◆ What needs to be done: Skip the pictures. Give all the data again exactly.

'''

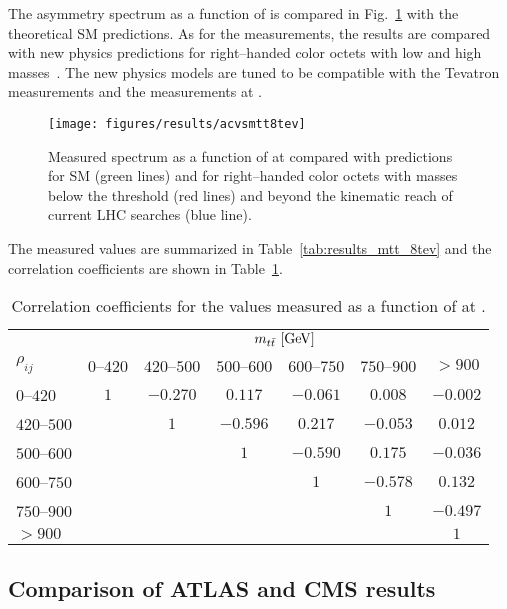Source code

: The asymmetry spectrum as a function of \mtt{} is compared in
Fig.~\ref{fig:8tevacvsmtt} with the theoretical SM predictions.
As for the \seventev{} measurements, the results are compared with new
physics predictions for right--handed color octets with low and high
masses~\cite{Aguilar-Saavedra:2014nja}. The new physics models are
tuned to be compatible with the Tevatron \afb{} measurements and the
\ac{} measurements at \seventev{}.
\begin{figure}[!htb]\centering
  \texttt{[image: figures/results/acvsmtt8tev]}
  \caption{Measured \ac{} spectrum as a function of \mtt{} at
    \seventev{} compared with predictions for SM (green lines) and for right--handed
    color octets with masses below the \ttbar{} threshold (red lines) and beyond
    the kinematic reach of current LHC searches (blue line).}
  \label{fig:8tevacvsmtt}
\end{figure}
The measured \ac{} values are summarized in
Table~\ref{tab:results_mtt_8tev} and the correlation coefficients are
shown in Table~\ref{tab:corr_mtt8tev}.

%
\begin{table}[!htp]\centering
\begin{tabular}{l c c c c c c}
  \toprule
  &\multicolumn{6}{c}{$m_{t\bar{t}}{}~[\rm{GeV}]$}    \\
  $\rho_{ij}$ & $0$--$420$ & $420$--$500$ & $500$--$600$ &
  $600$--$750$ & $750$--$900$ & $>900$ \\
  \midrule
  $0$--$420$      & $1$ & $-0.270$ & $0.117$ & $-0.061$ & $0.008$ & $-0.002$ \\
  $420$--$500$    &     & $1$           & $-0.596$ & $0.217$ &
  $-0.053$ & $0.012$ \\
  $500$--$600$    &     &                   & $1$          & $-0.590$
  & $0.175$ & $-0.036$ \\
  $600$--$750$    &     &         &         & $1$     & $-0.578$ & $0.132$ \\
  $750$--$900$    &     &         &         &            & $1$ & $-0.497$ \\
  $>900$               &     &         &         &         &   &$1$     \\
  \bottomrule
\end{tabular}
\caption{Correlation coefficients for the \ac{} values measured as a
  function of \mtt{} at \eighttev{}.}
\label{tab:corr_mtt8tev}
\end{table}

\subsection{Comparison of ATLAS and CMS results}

'''

◆ Answer space:
Source code

: The asymmetry spectrum as a function of \mtt{} is compared in
Fig.~\ref{fig:8tevacvsmtt} with the theoretical SM predictions.
As for the \seventev{} measurements, the results are compared with new
physics predictions for right--handed color octets with low and high
masses~\cite{Aguilar-Saavedra:2014nja}. The new physics models are
tuned to be compatible with the Tevatron \afb{} measurements and the
\ac{} measurements at \seventev{}.
\begin{figure}[!htb]\centering
  \texttt{[image: figures/results/acvsmtt8tev]}
  \caption{Measured \ac{} spectrum as a function of \mtt{} at
    \seventev{} compared with predictions for SM (green lines) and for right--handed
    color octets with masses below the \ttbar{} threshold (red lines) and beyond
    the kinematic reach of current LHC searches (blue line).}
  \label{fig:8tevacvsmtt}
\end{figure}
The measured \ac{} values are summarized in
Table~\ref{tab:results_mtt_8tev} and the correlation coefficients are
shown in Table~\ref{tab:corr_mtt8tev}.

%
\begin{table}[!htp]\centering
\begin{tabular}{l c c c c c c}
  \toprule
  &\multicolumn{6}{c}{$m_{t\bar{t}}{}~[\rm{GeV}]$}    \\
  $\rho_{ij}$ & $0$--$420$ & $420$--$500$ & $500$--$600$ &
  $600$--$750$ & $750$--$900$ & $>900$ \\
  \midrule
  $0$--$420$      & $1$ & $-0.270$ & $0.117$ & $-0.061$ & $0.008$ & $-0.002$ \\
  $420$--$500$    &     & $1$           & $-0.596$ & $0.217$ &
  $-0.053$ & $0.012$ \\
  $500$--$600$    &     &                   & $1$          & $-0.590$
  & $0.175$ & $-0.036$ \\
  $600$--$750$    &     &         &         & $1$     & $-0.578$ & $0.132$ \\
  $750$--$900$    &     &         &         &            & $1$ & $-0.497$ \\
  $>900$               &     &         &         &         &   &$1$     \\
  \bottomrule
\end{tabular}
\caption{Correlation coefficients for the \ac{} values measured as a
  function of \mtt{} at \eighttev{}.}
\label{tab:corr_mtt8tev}
\end{table}

\subsection{Comparison of ATLAS and CMS results}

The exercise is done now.